▸ **Recorded information**:
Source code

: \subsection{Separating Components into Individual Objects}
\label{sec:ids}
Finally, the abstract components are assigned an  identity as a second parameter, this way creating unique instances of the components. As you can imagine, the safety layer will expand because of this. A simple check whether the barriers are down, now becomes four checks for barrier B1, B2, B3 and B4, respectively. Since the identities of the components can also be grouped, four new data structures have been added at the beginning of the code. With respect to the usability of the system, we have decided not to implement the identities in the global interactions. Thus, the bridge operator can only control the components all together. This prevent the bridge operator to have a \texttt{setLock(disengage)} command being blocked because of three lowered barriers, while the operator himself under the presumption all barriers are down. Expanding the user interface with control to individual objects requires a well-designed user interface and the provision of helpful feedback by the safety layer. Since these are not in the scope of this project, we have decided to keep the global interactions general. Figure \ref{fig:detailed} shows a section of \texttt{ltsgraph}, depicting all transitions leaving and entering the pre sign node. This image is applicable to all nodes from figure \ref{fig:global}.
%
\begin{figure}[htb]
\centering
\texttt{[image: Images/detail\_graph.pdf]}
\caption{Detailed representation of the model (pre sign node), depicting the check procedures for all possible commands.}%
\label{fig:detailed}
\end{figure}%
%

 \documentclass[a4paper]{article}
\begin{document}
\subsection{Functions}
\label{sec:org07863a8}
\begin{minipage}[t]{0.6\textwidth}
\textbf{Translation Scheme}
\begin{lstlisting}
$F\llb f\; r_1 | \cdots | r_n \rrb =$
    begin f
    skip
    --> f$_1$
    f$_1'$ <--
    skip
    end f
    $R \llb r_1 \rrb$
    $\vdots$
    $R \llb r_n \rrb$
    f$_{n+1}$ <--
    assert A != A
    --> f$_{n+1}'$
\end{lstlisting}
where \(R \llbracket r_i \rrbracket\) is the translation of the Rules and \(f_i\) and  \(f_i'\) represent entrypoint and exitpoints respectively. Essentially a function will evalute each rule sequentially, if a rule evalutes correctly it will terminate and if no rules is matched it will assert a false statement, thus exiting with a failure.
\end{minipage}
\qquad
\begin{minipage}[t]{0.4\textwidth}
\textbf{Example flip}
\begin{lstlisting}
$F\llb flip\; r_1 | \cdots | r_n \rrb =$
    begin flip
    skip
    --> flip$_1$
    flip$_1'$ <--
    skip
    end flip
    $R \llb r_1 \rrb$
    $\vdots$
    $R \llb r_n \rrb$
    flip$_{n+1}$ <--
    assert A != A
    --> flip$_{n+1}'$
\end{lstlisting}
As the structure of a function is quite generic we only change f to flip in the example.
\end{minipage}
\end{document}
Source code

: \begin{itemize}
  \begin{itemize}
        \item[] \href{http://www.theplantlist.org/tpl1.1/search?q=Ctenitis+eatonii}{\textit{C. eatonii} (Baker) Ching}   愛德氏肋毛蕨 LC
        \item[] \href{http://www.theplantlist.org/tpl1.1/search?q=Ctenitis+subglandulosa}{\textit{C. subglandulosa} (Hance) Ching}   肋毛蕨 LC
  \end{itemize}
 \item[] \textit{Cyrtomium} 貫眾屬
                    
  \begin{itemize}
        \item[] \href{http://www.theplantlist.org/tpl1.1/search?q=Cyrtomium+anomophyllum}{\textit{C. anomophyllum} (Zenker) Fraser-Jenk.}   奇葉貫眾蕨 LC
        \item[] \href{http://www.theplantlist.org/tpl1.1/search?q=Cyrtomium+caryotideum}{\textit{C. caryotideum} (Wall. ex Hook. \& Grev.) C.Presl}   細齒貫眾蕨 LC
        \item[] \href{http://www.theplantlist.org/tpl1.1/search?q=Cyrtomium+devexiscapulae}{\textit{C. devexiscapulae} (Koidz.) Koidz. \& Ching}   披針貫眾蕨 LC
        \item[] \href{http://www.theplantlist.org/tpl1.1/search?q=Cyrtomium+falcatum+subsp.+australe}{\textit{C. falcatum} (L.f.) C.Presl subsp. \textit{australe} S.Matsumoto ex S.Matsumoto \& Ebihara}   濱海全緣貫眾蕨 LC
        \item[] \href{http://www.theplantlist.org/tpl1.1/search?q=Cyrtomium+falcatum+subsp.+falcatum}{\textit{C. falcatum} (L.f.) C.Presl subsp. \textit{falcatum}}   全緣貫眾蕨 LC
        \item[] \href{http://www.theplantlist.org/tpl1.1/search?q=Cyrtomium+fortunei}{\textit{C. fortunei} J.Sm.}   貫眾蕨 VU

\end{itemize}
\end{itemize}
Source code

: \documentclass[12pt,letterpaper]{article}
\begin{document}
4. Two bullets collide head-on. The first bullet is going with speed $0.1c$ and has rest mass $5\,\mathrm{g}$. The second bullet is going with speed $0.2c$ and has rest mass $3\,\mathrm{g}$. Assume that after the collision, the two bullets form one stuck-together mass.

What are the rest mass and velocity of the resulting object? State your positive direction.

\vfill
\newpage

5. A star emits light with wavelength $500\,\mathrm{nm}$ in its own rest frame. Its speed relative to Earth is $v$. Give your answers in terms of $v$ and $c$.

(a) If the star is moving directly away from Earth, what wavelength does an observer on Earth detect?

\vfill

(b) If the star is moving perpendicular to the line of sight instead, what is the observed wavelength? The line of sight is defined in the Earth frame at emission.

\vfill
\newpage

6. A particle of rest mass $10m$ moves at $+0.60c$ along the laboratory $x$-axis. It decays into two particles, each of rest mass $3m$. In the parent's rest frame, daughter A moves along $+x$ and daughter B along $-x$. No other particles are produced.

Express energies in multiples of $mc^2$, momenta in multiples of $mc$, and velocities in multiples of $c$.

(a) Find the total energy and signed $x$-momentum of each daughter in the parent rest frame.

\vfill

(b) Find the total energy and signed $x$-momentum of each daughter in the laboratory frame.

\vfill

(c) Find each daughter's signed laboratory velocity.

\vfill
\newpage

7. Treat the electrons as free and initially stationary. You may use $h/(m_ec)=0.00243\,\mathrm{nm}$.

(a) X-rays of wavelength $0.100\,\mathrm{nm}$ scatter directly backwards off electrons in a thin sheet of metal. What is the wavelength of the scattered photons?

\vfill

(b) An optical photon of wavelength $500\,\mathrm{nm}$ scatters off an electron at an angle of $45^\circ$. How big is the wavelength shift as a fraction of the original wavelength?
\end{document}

▸ **What to do**: Repeat the listing exactly.

▸ **Response area**:
Source code

: \subsection{Separating Components into Individual Objects}
\label{sec:ids}
Finally, the abstract components are assigned an  identity as a second parameter, this way creating unique instances of the components. As you can imagine, the safety layer will expand because of this. A simple check whether the barriers are down, now becomes four checks for barrier B1, B2, B3 and B4, respectively. Since the identities of the components can also be grouped, four new data structures have been added at the beginning of the code. With respect to the usability of the system, we have decided not to implement the identities in the global interactions. Thus, the bridge operator can only control the components all together. This prevent the bridge operator to have a \texttt{setLock(disengage)} command being blocked because of three lowered barriers, while the operator himself under the presumption all barriers are down. Expanding the user interface with control to individual objects requires a well-designed user interface and the provision of helpful feedback by the safety layer. Since these are not in the scope of this project, we have decided to keep the global interactions general. Figure \ref{fig:detailed} shows a section of \texttt{ltsgraph}, depicting all transitions leaving and entering the pre sign node. This image is applicable to all nodes from figure \ref{fig:global}.
%
\begin{figure}[htb]
\centering
\texttt{[image: Images/detail\_graph.pdf]}
\caption{Detailed representation of the model (pre sign node), depicting the check procedures for all possible commands.}%
\label{fig:detailed}
\end{figure}%
%

 \documentclass[a4paper]{article}
\begin{document}
\subsection{Functions}
\label{sec:org07863a8}
\begin{minipage}[t]{0.6\textwidth}
\textbf{Translation Scheme}
\begin{lstlisting}
$F\llb f\; r_1 | \cdots | r_n \rrb =$
    begin f
    skip
    --> f$_1$
    f$_1'$ <--
    skip
    end f
    $R \llb r_1 \rrb$
    $\vdots$
    $R \llb r_n \rrb$
    f$_{n+1}$ <--
    assert A != A
    --> f$_{n+1}'$
\end{lstlisting}
where \(R \llbracket r_i \rrbracket\) is the translation of the Rules and \(f_i\) and  \(f_i'\) represent entrypoint and exitpoints respectively. Essentially a function will evalute each rule sequentially, if a rule evalutes correctly it will terminate and if no rules is matched it will assert a false statement, thus exiting with a failure.
\end{minipage}
\qquad
\begin{minipage}[t]{0.4\textwidth}
\textbf{Example flip}
\begin{lstlisting}
$F\llb flip\; r_1 | \cdots | r_n \rrb =$
    begin flip
    skip
    --> flip$_1$
    flip$_1'$ <--
    skip
    end flip
    $R \llb r_1 \rrb$
    $\vdots$
    $R \llb r_n \rrb$
    flip$_{n+1}$ <--
    assert A != A
    --> flip$_{n+1}'$
\end{lstlisting}
As the structure of a function is quite generic we only change f to flip in the example.
\end{minipage}
\end{document}
Source code

: \begin{itemize}
  \begin{itemize}
        \item[] \href{http://www.theplantlist.org/tpl1.1/search?q=Ctenitis+eatonii}{\textit{C. eatonii} (Baker) Ching}   愛德氏肋毛蕨 LC
        \item[] \href{http://www.theplantlist.org/tpl1.1/search?q=Ctenitis+subglandulosa}{\textit{C. subglandulosa} (Hance) Ching}   肋毛蕨 LC
  \end{itemize}
 \item[] \textit{Cyrtomium} 貫眾屬
                    
  \begin{itemize}
        \item[] \href{http://www.theplantlist.org/tpl1.1/search?q=Cyrtomium+anomophyllum}{\textit{C. anomophyllum} (Zenker) Fraser-Jenk.}   奇葉貫眾蕨 LC
        \item[] \href{http://www.theplantlist.org/tpl1.1/search?q=Cyrtomium+caryotideum}{\textit{C. caryotideum} (Wall. ex Hook. \& Grev.) C.Presl}   細齒貫眾蕨 LC
        \item[] \href{http://www.theplantlist.org/tpl1.1/search?q=Cyrtomium+devexiscapulae}{\textit{C. devexiscapulae} (Koidz.) Koidz. \& Ching}   披針貫眾蕨 LC
        \item[] \href{http://www.theplantlist.org/tpl1.1/search?q=Cyrtomium+falcatum+subsp.+australe}{\textit{C. falcatum} (L.f.) C.Presl subsp. \textit{australe} S.Matsumoto ex S.Matsumoto \& Ebihara}   濱海全緣貫眾蕨 LC
        \item[] \href{http://www.theplantlist.org/tpl1.1/search?q=Cyrtomium+falcatum+subsp.+falcatum}{\textit{C. falcatum} (L.f.) C.Presl subsp. \textit{falcatum}}   全緣貫眾蕨 LC
        \item[] \href{http://www.theplantlist.org/tpl1.1/search?q=Cyrtomium+fortunei}{\textit{C. fortunei} J.Sm.}   貫眾蕨 VU

\end{itemize}
\end{itemize}
Source code

: \documentclass[12pt,letterpaper]{article}
\begin{document}
4. Two bullets collide head-on. The first bullet is going with speed $0.1c$ and has rest mass $5\,\mathrm{g}$. The second bullet is going with speed $0.2c$ and has rest mass $3\,\mathrm{g}$. Assume that after the collision, the two bullets form one stuck-together mass.

What are the rest mass and velocity of the resulting object? State your positive direction.

\vfill
\newpage

5. A star emits light with wavelength $500\,\mathrm{nm}$ in its own rest frame. Its speed relative to Earth is $v$. Give your answers in terms of $v$ and $c$.

(a) If the star is moving directly away from Earth, what wavelength does an observer on Earth detect?

\vfill

(b) If the star is moving perpendicular to the line of sight instead, what is the observed wavelength? The line of sight is defined in the Earth frame at emission.

\vfill
\newpage

6. A particle of rest mass $10m$ moves at $+0.60c$ along the laboratory $x$-axis. It decays into two particles, each of rest mass $3m$. In the parent's rest frame, daughter A moves along $+x$ and daughter B along $-x$. No other particles are produced.

Express energies in multiples of $mc^2$, momenta in multiples of $mc$, and velocities in multiples of $c$.

(a) Find the total energy and signed $x$-momentum of each daughter in the parent rest frame.

\vfill

(b) Find the total energy and signed $x$-momentum of each daughter in the laboratory frame.

\vfill

(c) Find each daughter's signed laboratory velocity.

\vfill
\newpage

7. Treat the electrons as free and initially stationary. You may use $h/(m_ec)=0.00243\,\mathrm{nm}$.

(a) X-rays of wavelength $0.100\,\mathrm{nm}$ scatter directly backwards off electrons in a thin sheet of metal. What is the wavelength of the scattered photons?

\vfill

(b) An optical photon of wavelength $500\,\mathrm{nm}$ scatters off an electron at an angle of $45^\circ$. How big is the wavelength shift as a fraction of the original wavelength?
\end{document}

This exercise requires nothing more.